A member of Isle of Wight County’s Board of Supervisors has asked Sheriff James Clarke Jr. to consider lowering the county’s fee for a concealed handgun permit.

Currently, the county’s fee for obtaining a concealed carry permit, or for renewing one, is $50, the maximum allowed under Virginia law. Of this, $15 is mandated to be given to the state, with the other $35 going into the county’s general fund. Isle of Wight’s Circuit Court Clerk’s Office typically processes about 80 such permits each month, with the county budgeting $25,000 in anticipated revenue from this fee. In 2019, however, Isle of Wight saw an increase in the number of concealed carry permits issued, which brought in $26,400.

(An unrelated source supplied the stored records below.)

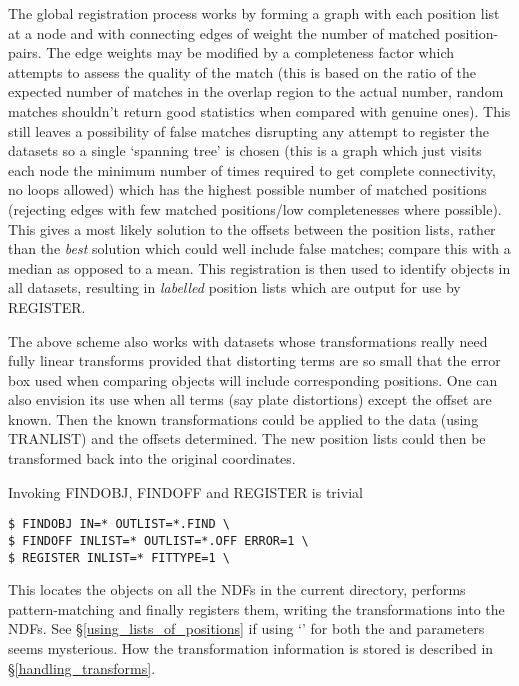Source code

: The global registration process works by forming a graph with each
position list at a node and with connecting edges of weight the number
of matched  position-pairs. The edge weights may be modified by a
completeness factor which attempts to assess the quality of the match
(this is based on the ratio of the expected number of matches in the
overlap region to the actual number, random matches shouldn't return
good statistics when compared with genuine ones). This still leaves a
possibility of false matches disrupting any attempt to register the
datasets so a single `spanning tree' is chosen (this is a graph which
just visits each node the minimum number of times required to get
complete connectivity, no loops allowed) which has the highest possible
number of matched positions (rejecting edges with few matched
positions/low completenesses where possible). This gives a most likely
solution to the offsets between the position lists, rather than the 
{\em best} solution which could well include false matches; compare this
with a median as opposed to a mean. This registration is then used to
identify objects in all datasets, resulting in {\em labelled} position
lists which are output for use by REGISTER.

The above scheme also works with datasets whose transformations really
need fully linear transforms provided that distorting terms are so small
that the error box used when comparing objects will include
corresponding positions. One can also envision its use when all terms
(say plate distortions) except the offset are known. Then the known
transformations could be applied to the data (using TRANLIST) and the
offsets determined. The new position lists could then be transformed
back into the original coordinates.

Invoking FINDOBJ, FINDOFF and REGISTER is trivial
\begin{myquote}
\begin{verbatim}
$ FINDOBJ IN=* OUTLIST=*.FIND \
$ FINDOFF INLIST=* OUTLIST=*.OFF ERROR=1 \
$ REGISTER INLIST=* FITTYPE=1 \
\end{verbatim}
\end{myquote}

This locates the objects on all the NDFs in the current directory,
performs pattern-matching and finally registers them, writing the
transformations into the NDFs. See \S\ref{using_lists_of_positions} if
using `\myverb{*}' for both the  \myverb{IN} and \myverb{INLIST}
parameters seems mysterious. How the transformation information is
stored is described in \S\ref{handling_transforms}.

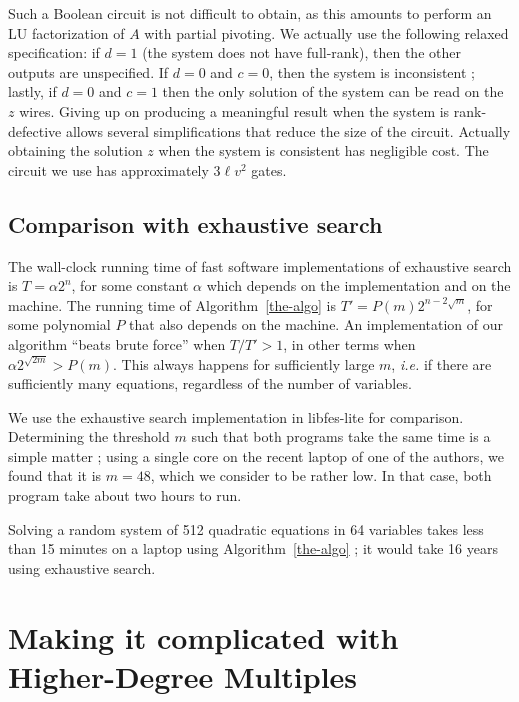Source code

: \documentclass[a4paper,UKenglish,cleveref, autoref]{lipics-v2019}
\begin{document}
Such a Boolean circuit is not difficult to obtain, as this amounts to perform an
LU factorization of $A$ with partial pivoting.  We actually use the following
relaxed specification: if $d=1$ (the system does not have full-rank), then the
other outputs are unspecified. If $d=0$ and $c=0$, then the system is
inconsistent ; lastly, if $d=0$ and $c=1$ then the only solution of the system
can be read on the $z$ wires. Giving up on producing a meaningful result when
the system is rank-defective allows several simplifications that reduce the size
of the circuit. Actually obtaining the solution $z$ when the system is
consistent has negligible cost. The circuit we use has approximately $3\ell v^2$
gates.

\subsection{Comparison with exhaustive search}

The wall-clock running time of fast software implementations of exhaustive
search is $T = \alpha 2^n$, for some constant $\alpha$ which depends on the
implementation and on the machine. The running time of Algorithm~\ref{the-algo}
is $T' = P(m) 2^{n - 2\sqrt{m}}$, for some polynomial $P$ that also depends on
the machine. An implementation of our algorithm ``beats brute force'' when
$T/T' > 1$, in other terms when $\alpha 2^{\sqrt{2m}} > P(m)$. This always
happens for sufficiently large $m$, \textit{i.e.} if there are sufficiently many
equations, regardless of the number of variables.

We use the exhaustive search implementation in \textsf{libfes-lite} for
comparison. Determining the threshold $m$ such that both programs take the same
time is a simple matter ; using a single core on the recent laptop of one of the
authors, we found that it is $m=48$, which we consider to be rather low. In that
case, both program take about two hours to run.

Solving a random system of 512 quadratic equations in 64 variables takes less
than 15 minutes on a laptop using Algorithm~\ref{the-algo} ; it would take 16
years using exhaustive search.


\section{Making it complicated with Higher-Degree Multiples}
\label{sec:extensions}
\end{document}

“I think a more fair approach, make the renewal $30 and keep the original [first-time application fee] $50,” said Newport District Supervisor William McCarty, who had been the one to bring the matter up at the board’s April 23 meeting.

McCarty, however, acknowledged that control of that fee was in Clarke’s hands, not his. In a Feb. 21 official advisory opinion, Virginia Attorney General Mark Herring had informed Lunenburg County’s clerk of circuit court, Gordon Erby, that per his reading of state law, discretionary fees relating to the processing of a concealed handgun permit may be set, in part, by the sheriff conducting the background investigation and, in part, by the State Police.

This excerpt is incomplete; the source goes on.